:: Problem statement ::
Would you print the lines below exactly, beginning at the line that has "lot of systems" and stopping after the line that has "PSD — il y a"? Only those lines, and no pictures.

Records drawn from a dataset

------------------------------------------------

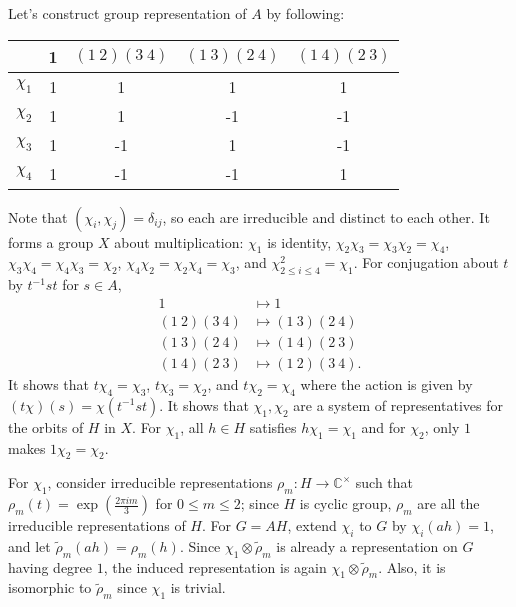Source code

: \documentclass[a4paper, 12pt]{article}
\theoremstyle{Mydefinition}
\theoremstyle{Mytheorem}
\begin{document}
\begin{enumerate}
    Let's construct group representation of $A$ by following:
    \begin{center}
    \begin{tabular}{c|cccc}
      & 1 & $(1~2)(3~4)$ & $(1~3)(2~4)$ & $(1~4)(2~3)$ \\ \hline
    $\chi_1$ & 1 & 1  & 1  & 1  \\
    $\chi_2$ & 1 & 1  & -1 & -1 \\
    $\chi_3$ & 1 & -1 & 1  & -1 \\
    $\chi_4$ & 1 & -1 & -1 & 1  \\ \hline
    \end{tabular}
    \end{center}
    Note that $(\chi_i,\chi_j) = \delta_{ij}$, so each are irreducible and distinct to each other. It forms a group $X$ about multiplication: $\chi_1$ is identity, $\chi_2\chi_3 =\chi_3\chi_2= \chi_4$, $\chi_3\chi_4 = \chi_4\chi_3 = \chi_2$, $\chi_4\chi_2 =\chi_2\chi_4= \chi_3$, and $\chi_{2\leq i\leq 4}^2 = \chi_1$. For conjugation about $t$ by $t^{-1}st$ for $s\in A$,
    \begin{equation}
    \begin{split}
    1&\mapsto 1\\
    (1~2)(3~4)&\mapsto (1~3)(2~4)\\
    (1~3)(2~4)&\mapsto (1~4)(2~3)\\
    (1~4)(2~3)&\mapsto (1~2)(3~4).
    \end{split}
    \end{equation}
    It shows that $t\chi_4 = \chi_3$, $t\chi_3 = \chi_2$, and $t\chi_2 = \chi_4$ where the action is given by $(t\chi)(s) = \chi(t^{-1}st)$. It shows that $\chi_1,\chi_2$ are a system of representatives for the orbits of $H$ in $X$. For $\chi_1$, all $h\in H$ satisfies $h\chi_1 = \chi_1$ and for $\chi_2$, only $1$ makes $1\chi_2 = \chi_2$.
    
    For $\chi_1$, consider irreducible representations $\rho_m:H\rightarrow \mathbb{C}^\times$ such that $\rho_m(t) = \exp\left(\frac{2\pi i m}{3}\right)$ for $0\leq m\leq 2$; since $H$ is cyclic group, $\rho_m$ are all the irreducible representations of $H$. For $G=AH$, extend $\chi_i$ to $G$ by $\chi_i(ah) = 1$, and let $\tilde{\rho}_m(ah) = \rho_m(h)$. Since $\chi_1\otimes \tilde{\rho}_m$ is already a representation on $G$ having degree $1$, the induced representation is again $\chi_1\otimes \tilde{\rho}_m$. Also, it is isomorphic to $\tilde{\rho}_m$ since $\chi_1$ is trivial.
    

\end{enumerate}
\end{document}
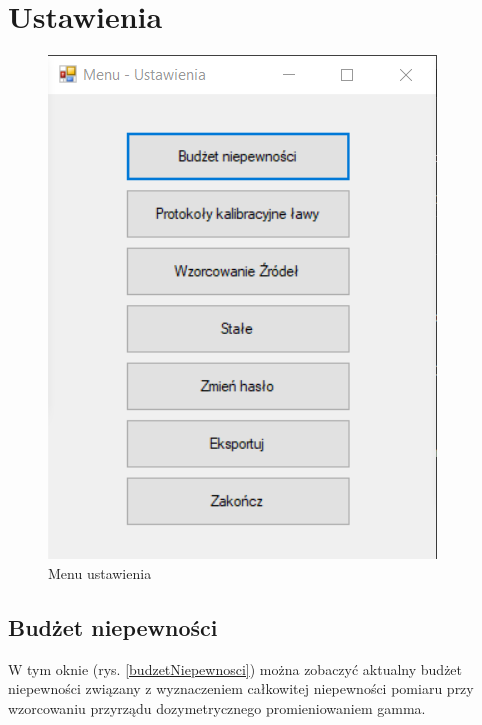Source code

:
\rozdzial

\section{Ustawienia}
\label{ustawienia}

\begin{figure}[htb]
	\centering
	\includegraphics{obrazki/Ustawienia/menu_ustawienia.png}
	\caption{Menu ustawienia}
	\label{menuUstawienia}
\end{figure}

\subsection{Budżet niepewności}
\label{budzet}

W tym oknie (rys. \ref{budzetNiepewnosci}) można zobaczyć aktualny budżet niepewności związany z wyznaczeniem całkowitej niepewności pomiaru przy wzorcowaniu przyrządu dozymetrycznego promieniowaniem gamma.

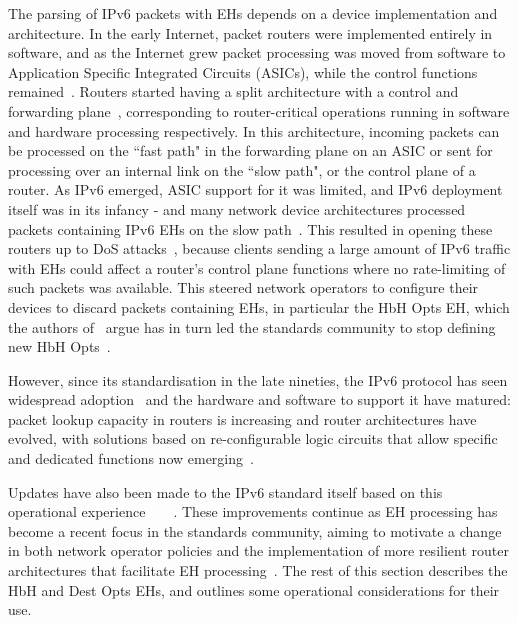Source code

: \documentclass[conference]{IEEEtran}
\begin{document}
The parsing of IPv6 packets with EHs depends on a device implementation and
architecture. In the early Internet, packet routers were implemented entirely
in software, and as the Internet grew packet processing was moved from software
to Application Specific Integrated Circuits (ASICs), while the control
functions remained~\cite{router-architecture}. Routers started having a split
architecture with a control and forwarding plane~\cite{RFC3654}, corresponding
to router-critical operations running in software and hardware processing
respectively. In this architecture, incoming packets can be processed on the
``fast path" in the forwarding plane on an ASIC or sent for processing over an
internal link on the ``slow path", or the control plane of a router. As IPv6
emerged, ASIC support for it was limited, and IPv6 deployment itself was in its
infancy - and many network device architectures processed packets containing
IPv6 EHs on the slow path~\cite{ietf-v6ops-hbh-03}.  This resulted in opening
these routers up to DoS attacks~\cite{naagas2021deh}, because clients sending a
large amount of IPv6 traffic with EHs could affect a router's control plane
functions where no rate-limiting of such packets was available. This steered
network operators to configure their devices to discard packets containing EHs,
in particular the HbH Opts EH, which the authors of~\cite{ietf-v6ops-hbh-03}
argue has in turn led the standards community to stop defining new HbH
Opts~\cite{ietf-v6ops-hbh-03}.

However, since its standardisation in the late nineties, the IPv6 protocol has
seen widespread adoption~\cite{v6adoption_ton} and the hardware and software to
support it have matured: packet lookup capacity in routers is increasing and
router architectures have evolved, with solutions based on re-configurable
logic circuits that allow specific and dedicated functions now
emerging~\cite{cisco-silicon-one}.

Updates have also been made to the IPv6 standard itself based on this
operational
experience~\cite{RFC5722}~\cite{RFC6734}~\cite{RFC6564}~\cite{RFC8200}. These
improvements continue as EH processing has become a recent focus in the
standards community, aiming to motivate a change in both network operator
policies and the implementation of more resilient router architectures that
facilitate EH processing~\cite{ietf-6man-hbh-processing-06, ietf-v6ops-hbh-03,
ietf-6man-eh-limits-02}.  The rest of this section describes the HbH and Dest
Opts EHs, and outlines some operational considerations for their use.
\end{document}
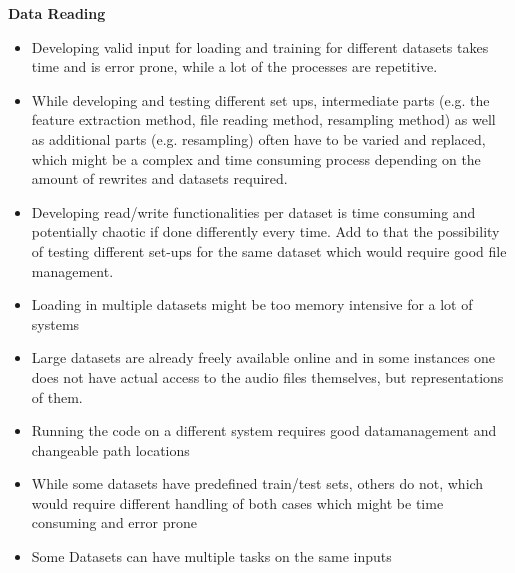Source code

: \textbf{Data Reading}
\begin{itemize}
	\item Developing valid input for loading and training for different datasets takes time and is error prone, while a lot of the processes are repetitive.
	\item While developing and testing different set ups, intermediate parts (e.g. the feature extraction method, file reading method, resampling method) as well as additional parts (e.g. resampling) often have to be varied and replaced, which might be a complex and time consuming process depending on the amount of rewrites and datasets required.
	\item Developing read/write functionalities per dataset is time consuming and potentially chaotic if done differently every time. Add to that the possibility of testing different set-ups for the same dataset which would require good file management. 
	\item Loading in multiple datasets might be too memory intensive for a lot of systems 
	\item Large datasets are already freely available \citep{fonseca2017freesound} \citep{gemmeke2017audio} \citep{piczak2015esc} online and in some instances \citep{paper2021tensorflow} one does not have actual access to the audio files themselves, but representations of them.
	\item Running the code on a different system requires good datamanagement and changeable path locations
	\item While some datasets have predefined train/test sets, others do not, which would require different handling of both cases which might be time consuming and error prone
	\item Some Datasets can have multiple tasks on the same inputs 
\end{itemize}

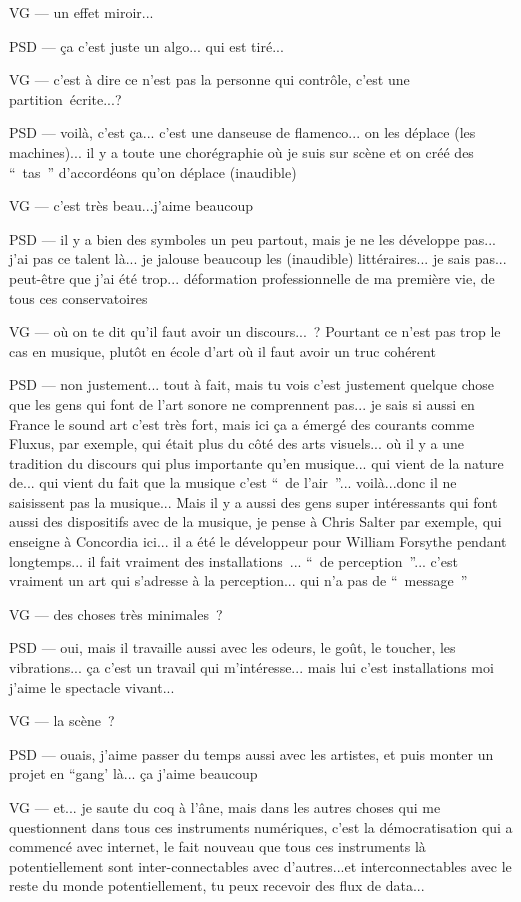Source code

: VG — un effet miroir...

PSD — ça c'est juste un algo... qui est tiré...

VG — c'est à dire ce n'est pas la personne qui contrôle, c'est une partition écrite...?

PSD — voilà, c'est ça... c'est une danseuse de flamenco...  on les déplace (les machines)... il y a toute une chorégraphie où je suis sur scène et on créé des “ tas ” d'accordéons qu'on déplace (inaudible)

VG — c'est très beau...j'aime beaucoup

PSD — il y a bien des symboles un peu partout, mais je ne les développe pas... j'ai pas ce talent là... je jalouse beaucoup les (inaudible)  littéraires... je sais pas... peut-être que j'ai été trop... déformation professionnelle de ma première vie, de tous ces conservatoires

VG — où on te dit qu'il faut avoir un discours... ? Pourtant ce n'est pas trop le cas en musique, plutôt en école d'art où il faut avoir un truc cohérent

PSD — non justement... tout à fait, mais tu vois c'est justement quelque chose que les gens qui font de l'art sonore ne comprennent pas... je sais si aussi en France le sound art c'est très fort, mais ici ça a émergé des courants comme Fluxus, par exemple, qui était plus du côté des arts visuels... où il y a une tradition du discours qui plus importante qu'en musique... qui vient de la nature de... qui vient du fait que la musique c'est “ de l'air ”... voilà...donc  il ne saisissent pas la musique... Mais il y a aussi des gens super intéressants qui font aussi des dispositifs avec de la musique, je pense à Chris Salter par exemple, qui enseigne à Concordia ici... il a été le développeur pour William Forsythe pendant longtemps... il fait vraiment des installations ... “ de perception ”... c'est vraiment un art qui s'adresse à la  perception... qui n'a pas de “ message ”

VG — des choses très minimales ?

PSD — oui, mais il travaille aussi avec les odeurs, le goût, le toucher, les vibrations... ça c'est un travail qui m'intéresse... mais lui c'est installations moi j'aime le spectacle vivant...

VG — la scène ?

PSD — ouais, j'aime passer du temps aussi avec les artistes, et puis monter un projet en “gang' là... ça j'aime beaucoup

VG — et... je saute du coq à l'âne, mais dans les autres choses qui me questionnent dans tous ces instruments numériques, c'est la démocratisation qui a commencé avec internet, le fait nouveau que tous ces instruments là potentiellement sont inter-connectables avec d'autres...et interconnectables avec le reste du monde potentiellement, tu peux recevoir des flux de data...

------------------------------------------------

:: Written response ::
	\item Loading in multiple datasets might be too memory intensive for a lot of systems 
	\item Large datasets are already freely available \citep{fonseca2017freesound} \citep{gemmeke2017audio} \citep{piczak2015esc} online and in some instances \citep{paper2021tensorflow} one does not have actual access to the audio files themselves, but representations of them.
	\item Running the code on a different system requires good datamanagement and changeable path locations
	\item While some datasets have predefined train/test sets, others do not, which would require different handling of both cases which might be time consuming and error prone
	\item Some Datasets can have multiple tasks on the same inputs 
\end{itemize}

Source code

: VG — un effet miroir...

PSD — ça c'est juste un algo... qui est tiré...

VG — c'est à dire ce n'est pas la personne qui contrôle, c'est une partition écrite...?

PSD — voilà, c'est ça... c'est une danseuse de flamenco...  on les déplace (les machines)... il y a toute une chorégraphie où je suis sur scène et on créé des “ tas ” d'accordéons qu'on déplace (inaudible)

VG — c'est très beau...j'aime beaucoup

PSD — il y a bien des symboles un peu partout, mais je ne les développe pas... j'ai pas ce talent là... je jalouse beaucoup les (inaudible)  littéraires... je sais pas... peut-être que j'ai été trop... déformation professionnelle de ma première vie, de tous ces conservatoires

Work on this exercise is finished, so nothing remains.